No, that's not fair. A network mounted disk is very much a horse of another feather, or something like that.
If you have any local state that has not been written back to the disk, it will be lost forever. In that instance you want to do a umount -f and kiss whatever data you most recently dealt with goodbye.
Definitely NOT the same thing.
I use to download, but it's too traceable. And slow. So I upgraded to a 'download by mail' service. For about the same cost per bite as my dsl line for DVDs (and significantly less for HD content) they send me DVDs, HDDVDs, and BlueRay disks of all the movies I want to watch! I just pop them in my ripper and next thing you know they show up on my media server just like I downloaded them! And when I'm done, I just mail them back. It's like downloading DVDs just the torrent client is your mail person!
Just an fyi. Superbowl xxx already happened.
On interactive TV forums I've written extensively talking about how web infrastructure isn't really for national TV and large events with not 100 or 1000 but multiple millions of people try to access the same data within a few seconds of each other.
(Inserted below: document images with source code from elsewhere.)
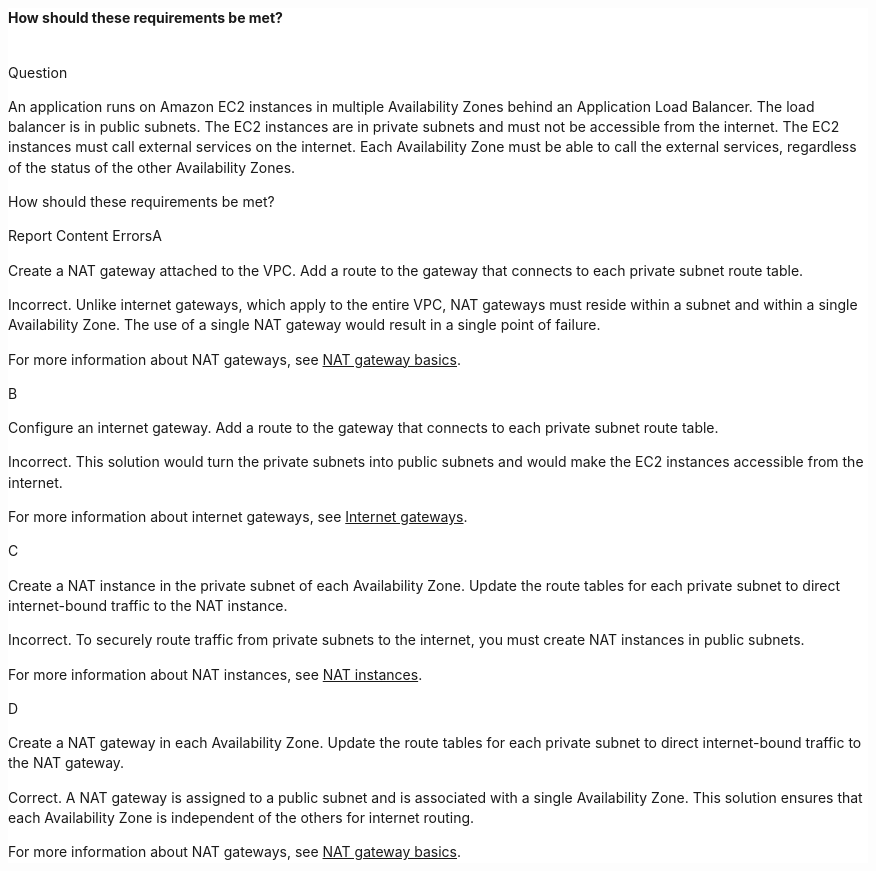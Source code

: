 **How should these requirements be met?**



\
&#x20;Question

An application runs on Amazon EC2 instances in multiple Availability Zones behind an Application Load Balancer. The load balancer is in public subnets. The EC2 instances are in private subnets and must not be accessible from the internet. The EC2 instances must call external services on the internet. Each Availability Zone must be able to call the external services, regardless of the status of the other Availability Zones.

How should these requirements be met?

Report Content ErrorsA

Create a NAT gateway attached to the VPC. Add a route to the gateway that connects to each private subnet route table.

Incorrect. Unlike internet gateways, which apply to the entire VPC, NAT gateways must reside within a subnet and within a single Availability Zone. The use of a single NAT gateway would result in a single point of failure.

For more information about NAT gateways, see [NAT gateway basics](https://docs.aws.amazon.com/AmazonVPC/latest/UserGuide/vpc-nat-gateway.html#nat-gateway-basics).

B

Configure an internet gateway. Add a route to the gateway that connects to each private subnet route table.

Incorrect. This solution would turn the private subnets into public subnets and would make the EC2 instances accessible from the internet.

For more information about internet gateways, see [Internet gateways](https://docs.aws.amazon.com/vpc/latest/userguide/VPC\_Internet\_Gateway.html).

C

Create a NAT instance in the private subnet of each Availability Zone. Update the route tables for each private subnet to direct internet-bound traffic to the NAT instance.

Incorrect. To securely route traffic from private subnets to the internet, you must create NAT instances in public subnets.

For more information about NAT instances, see [NAT instances](https://docs.aws.amazon.com/vpc/latest/userguide/VPC\_NAT\_Instance.html).

D

Create a NAT gateway in each Availability Zone. Update the route tables for each private subnet to direct internet-bound traffic to the NAT gateway.

Correct. A NAT gateway is assigned to a public subnet and is associated with a single Availability Zone. This solution ensures that each Availability Zone is independent of the others for internet routing.

For more information about NAT gateways, see [NAT gateway basics](https://docs.aws.amazon.com/AmazonVPC/latest/UserGuide/vpc-nat-gateway.html#nat-gateway-basics).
This is on a smaller scale but certainly proves the point; I do feel there are solutions for pre-caching to tiered servers through the network fabric; but some day when SuperBowl XXX runs and 200,000 TV sets try to access the same JavaTV Applets at the same time... that real fun begins.
The problem is that we're using unicast when we mean to broadcast. IP isn't really engineered for broadcast like TV is but that's what mass media needs. 200M people want the olympic opening ceremony? The main stream gets broadcast. Only things that are truly on demand, or only required by a few, is it reasonable to unicast -- be they Klingon subtitles or the names of the current members of the IOC.
"But everyone should know everything." -markab
Actually HiDef (not specifically bluray) is that much better when played full screen on a computer. Do the comparison sometime yourself and you will see that the difference is not subtle. However, I concede that the difference is not so great or obvious on many TVs. Also the degree of difference depends on the title. Some transfers are better than others and some of the older prints do not do so well on HiDef. On those titles there may be virtually no difference at all.
Quite an experience to live in fear, isn't it? That's what it is to be a slave.